_YOUR GOAL_.
Copy the records that follow exactly, leaving nothing out.

_SUPPLIED RECORDS_.
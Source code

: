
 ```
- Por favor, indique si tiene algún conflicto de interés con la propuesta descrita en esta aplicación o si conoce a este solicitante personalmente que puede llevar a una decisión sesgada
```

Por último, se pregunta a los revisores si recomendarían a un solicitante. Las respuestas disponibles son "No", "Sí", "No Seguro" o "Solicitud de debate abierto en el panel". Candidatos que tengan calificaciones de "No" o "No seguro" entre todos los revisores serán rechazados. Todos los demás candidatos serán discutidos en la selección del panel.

_TASK OUTPUT_.
Source code

:
 ```
- Por favor, indique si tiene algún conflicto de interés con la propuesta descrita en esta aplicación o si conoce a este solicitante personalmente que puede llevar a una decisión sesgada
```

Por último, se pregunta a los revisores si recomendarían a un solicitante. Las respuestas disponibles son "No", "Sí", "No Seguro" o "Solicitud de debate abierto en el panel". Candidatos que tengan calificaciones de "No" o "No seguro" entre todos los revisores serán rechazados. Todos los demás candidatos serán discutidos en la selección del panel.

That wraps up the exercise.